> _Work request_
Examine each line of the data. Copy the line if it includes the word "code".

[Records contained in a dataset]

※ ※ ※

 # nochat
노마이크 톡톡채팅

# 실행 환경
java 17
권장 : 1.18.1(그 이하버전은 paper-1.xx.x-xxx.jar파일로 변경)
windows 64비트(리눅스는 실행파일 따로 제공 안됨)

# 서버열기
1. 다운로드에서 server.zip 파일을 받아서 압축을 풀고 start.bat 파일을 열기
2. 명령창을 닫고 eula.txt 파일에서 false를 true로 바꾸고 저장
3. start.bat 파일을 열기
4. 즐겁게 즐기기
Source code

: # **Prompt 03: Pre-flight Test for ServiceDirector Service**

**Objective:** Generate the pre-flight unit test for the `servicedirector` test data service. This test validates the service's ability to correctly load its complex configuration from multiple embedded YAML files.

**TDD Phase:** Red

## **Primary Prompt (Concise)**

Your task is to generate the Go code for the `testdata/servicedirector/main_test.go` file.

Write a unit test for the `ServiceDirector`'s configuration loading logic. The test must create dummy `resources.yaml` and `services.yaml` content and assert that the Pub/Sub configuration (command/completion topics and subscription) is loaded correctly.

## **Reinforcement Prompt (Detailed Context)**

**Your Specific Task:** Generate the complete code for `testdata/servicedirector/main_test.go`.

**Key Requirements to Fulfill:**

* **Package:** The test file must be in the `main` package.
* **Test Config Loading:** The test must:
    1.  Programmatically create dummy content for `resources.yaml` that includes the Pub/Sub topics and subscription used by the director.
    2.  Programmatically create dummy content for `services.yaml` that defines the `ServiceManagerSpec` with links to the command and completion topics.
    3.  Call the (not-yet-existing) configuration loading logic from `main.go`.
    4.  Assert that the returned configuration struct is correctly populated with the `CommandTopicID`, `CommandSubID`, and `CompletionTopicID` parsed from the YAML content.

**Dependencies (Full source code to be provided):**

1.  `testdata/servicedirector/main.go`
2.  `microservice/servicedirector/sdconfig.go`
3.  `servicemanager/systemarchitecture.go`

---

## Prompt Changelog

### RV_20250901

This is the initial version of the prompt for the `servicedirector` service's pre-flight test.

※ ※ ※

> _Response to this exercise_
Source code
Your task is to generate the Go code for the `testdata/servicedirector/main_test.go` file.
**Your Specific Task:** Generate the complete code for `testdata/servicedirector/main_test.go`.
**Dependencies (Full source code to be provided):**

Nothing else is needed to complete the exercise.